§ What you need to do: Restate word for word the run of lines that begins at the one containing "North Atlantic & AFSA" and ends at the last line of the listing.

§ Data in this exercise:

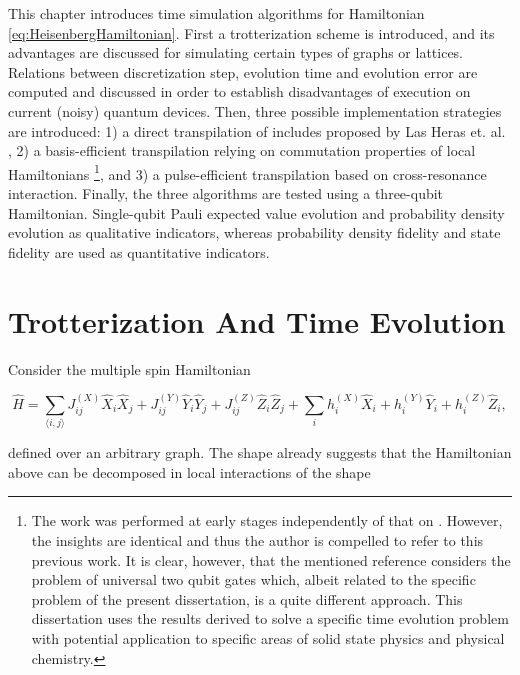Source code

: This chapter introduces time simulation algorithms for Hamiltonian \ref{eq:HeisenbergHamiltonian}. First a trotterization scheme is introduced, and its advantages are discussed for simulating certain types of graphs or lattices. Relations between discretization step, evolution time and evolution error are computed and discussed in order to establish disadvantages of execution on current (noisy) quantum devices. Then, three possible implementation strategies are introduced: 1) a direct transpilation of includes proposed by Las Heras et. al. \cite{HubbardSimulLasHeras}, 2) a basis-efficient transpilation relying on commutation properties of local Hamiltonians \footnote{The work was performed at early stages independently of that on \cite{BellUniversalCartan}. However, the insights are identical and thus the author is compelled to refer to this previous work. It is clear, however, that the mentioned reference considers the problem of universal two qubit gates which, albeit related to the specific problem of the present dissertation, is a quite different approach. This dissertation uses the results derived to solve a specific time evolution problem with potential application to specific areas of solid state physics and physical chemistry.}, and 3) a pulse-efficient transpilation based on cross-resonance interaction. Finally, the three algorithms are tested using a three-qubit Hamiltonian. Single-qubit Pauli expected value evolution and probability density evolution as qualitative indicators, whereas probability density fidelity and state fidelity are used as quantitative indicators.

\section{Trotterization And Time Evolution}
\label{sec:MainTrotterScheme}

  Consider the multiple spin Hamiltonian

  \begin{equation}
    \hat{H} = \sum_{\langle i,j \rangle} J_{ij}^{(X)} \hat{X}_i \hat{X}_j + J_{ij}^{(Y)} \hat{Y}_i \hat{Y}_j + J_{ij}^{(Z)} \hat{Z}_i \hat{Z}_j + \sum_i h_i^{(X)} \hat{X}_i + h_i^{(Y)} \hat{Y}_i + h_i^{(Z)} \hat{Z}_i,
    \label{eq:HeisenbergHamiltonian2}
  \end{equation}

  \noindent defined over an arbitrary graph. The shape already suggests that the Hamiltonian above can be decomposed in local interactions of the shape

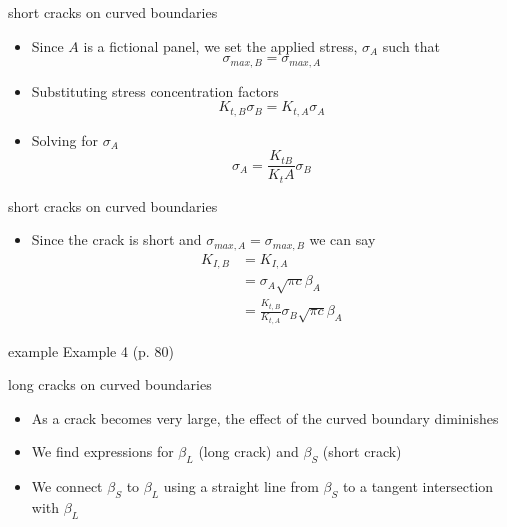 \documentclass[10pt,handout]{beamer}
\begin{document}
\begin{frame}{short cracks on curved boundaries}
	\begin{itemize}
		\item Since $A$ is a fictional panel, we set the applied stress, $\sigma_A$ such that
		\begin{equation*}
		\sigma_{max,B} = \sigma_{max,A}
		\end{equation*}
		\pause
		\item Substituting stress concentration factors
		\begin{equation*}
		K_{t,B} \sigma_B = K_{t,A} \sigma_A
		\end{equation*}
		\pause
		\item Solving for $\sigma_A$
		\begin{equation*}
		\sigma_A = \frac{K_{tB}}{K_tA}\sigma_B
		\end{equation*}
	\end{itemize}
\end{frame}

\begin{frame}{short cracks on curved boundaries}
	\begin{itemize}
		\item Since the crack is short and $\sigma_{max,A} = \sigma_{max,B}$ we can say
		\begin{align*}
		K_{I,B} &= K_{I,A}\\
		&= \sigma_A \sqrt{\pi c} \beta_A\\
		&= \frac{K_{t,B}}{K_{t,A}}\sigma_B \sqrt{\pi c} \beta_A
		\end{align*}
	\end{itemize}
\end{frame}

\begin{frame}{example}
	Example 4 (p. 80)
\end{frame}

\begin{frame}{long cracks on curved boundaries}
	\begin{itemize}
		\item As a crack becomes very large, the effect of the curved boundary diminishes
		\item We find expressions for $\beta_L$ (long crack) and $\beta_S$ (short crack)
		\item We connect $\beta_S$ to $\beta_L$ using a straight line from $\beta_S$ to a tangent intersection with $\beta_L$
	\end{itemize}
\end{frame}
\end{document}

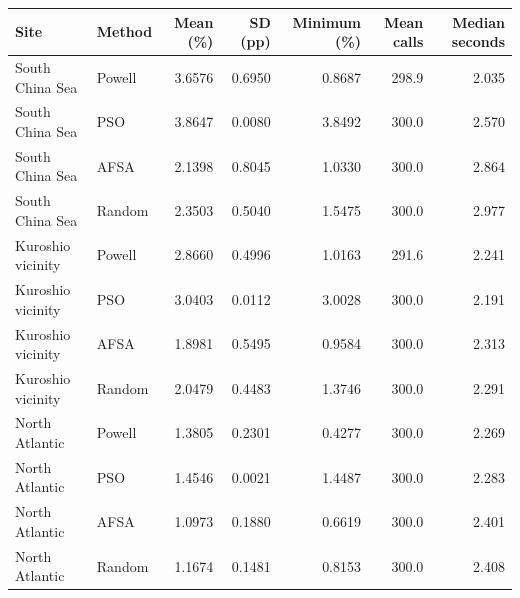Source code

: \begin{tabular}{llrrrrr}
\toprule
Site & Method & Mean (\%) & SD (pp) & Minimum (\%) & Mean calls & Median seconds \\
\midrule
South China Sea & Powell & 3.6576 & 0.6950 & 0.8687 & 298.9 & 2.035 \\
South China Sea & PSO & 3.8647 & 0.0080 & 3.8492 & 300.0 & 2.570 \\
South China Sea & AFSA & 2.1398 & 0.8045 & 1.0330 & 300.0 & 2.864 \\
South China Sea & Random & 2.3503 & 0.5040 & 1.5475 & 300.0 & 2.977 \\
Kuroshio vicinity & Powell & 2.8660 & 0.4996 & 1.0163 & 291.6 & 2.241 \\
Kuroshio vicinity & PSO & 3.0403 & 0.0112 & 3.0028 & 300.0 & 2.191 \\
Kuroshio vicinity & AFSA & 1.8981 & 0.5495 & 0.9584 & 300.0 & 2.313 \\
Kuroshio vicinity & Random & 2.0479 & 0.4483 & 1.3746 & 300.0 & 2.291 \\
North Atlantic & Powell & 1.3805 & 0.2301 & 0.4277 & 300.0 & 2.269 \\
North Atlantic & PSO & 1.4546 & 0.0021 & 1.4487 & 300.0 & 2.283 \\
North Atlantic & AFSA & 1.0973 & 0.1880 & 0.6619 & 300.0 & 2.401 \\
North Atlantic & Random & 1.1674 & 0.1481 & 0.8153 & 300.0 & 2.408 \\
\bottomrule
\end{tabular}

§ Answer:
North Atlantic & AFSA & 1.0973 & 0.1880 & 0.6619 & 300.0 & 2.401 \\
North Atlantic & Random & 1.1674 & 0.1481 & 0.8153 & 300.0 & 2.408 \\
\bottomrule
\end{tabular}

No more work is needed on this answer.